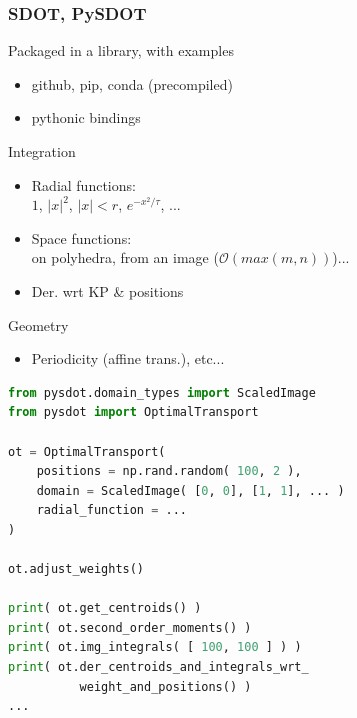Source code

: \documentclass[aspectratio=169]{beamer}
\begin{document}
\begin{frame}[fragile]
    \frametitle{SDOT, PySDOT}

    \begin{minipage}[c][0.8\textheight][c]{0.44\textwidth}
        Packaged in a library, with examples
        \begin{itemize}
            \item github, pip, conda (precompiled)
            \item pythonic bindings
        \end{itemize}
    
        \vfill        
        Integration
        \begin{itemize}
            \item Radial functions: \\ $1$, $|x|^2$, $|x| < r$, $e^{-x^2 / \tau}$, ...
            \item Space functions: \\ on polyhedra, from an image ($\mathcal{O}( max( m, n ) )$)...
            \item Der. wrt KP \& positions
        \end{itemize}
    
        \vfill
        Geometry
        \begin{itemize}
            \item Periodicity (affine trans.), etc...
        \end{itemize}
    \end{minipage}
    \begin{minipage}[c][0.8\textheight][c]{0.55\textwidth}
        \begin{scriptsize}
            \begin{lstlisting}[language=Python]
from pysdot.domain_types import ScaledImage
from pysdot import OptimalTransport

ot = OptimalTransport(
    positions = np.rand.random( 100, 2 ),
    domain = ScaledImage( [0, 0], [1, 1], ... )
    radial_function = ...
)

ot.adjust_weights()

print( ot.get_centroids() )
print( ot.second_order_moments() )
print( ot.img_integrals( [ 100, 100 ] ) )
print( ot.der_centroids_and_integrals_wrt_
          weight_and_positions() )
...
            \end{lstlisting}
        \end{scriptsize}
    \end{minipage}
\end{frame}
\end{document}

(Exercise objective):
Locate and copy each line in the data above that includes the word "begin".

(Reply to the task):
\begin{document}
\begin{frame}[fragile]
    \begin{minipage}[c][0.8\textheight][c]{0.44\textwidth}
        \begin{itemize}
        \begin{itemize}
        \begin{itemize}
    \begin{minipage}[c][0.8\textheight][c]{0.55\textwidth}
        \begin{scriptsize}
            \begin{lstlisting}[language=Python]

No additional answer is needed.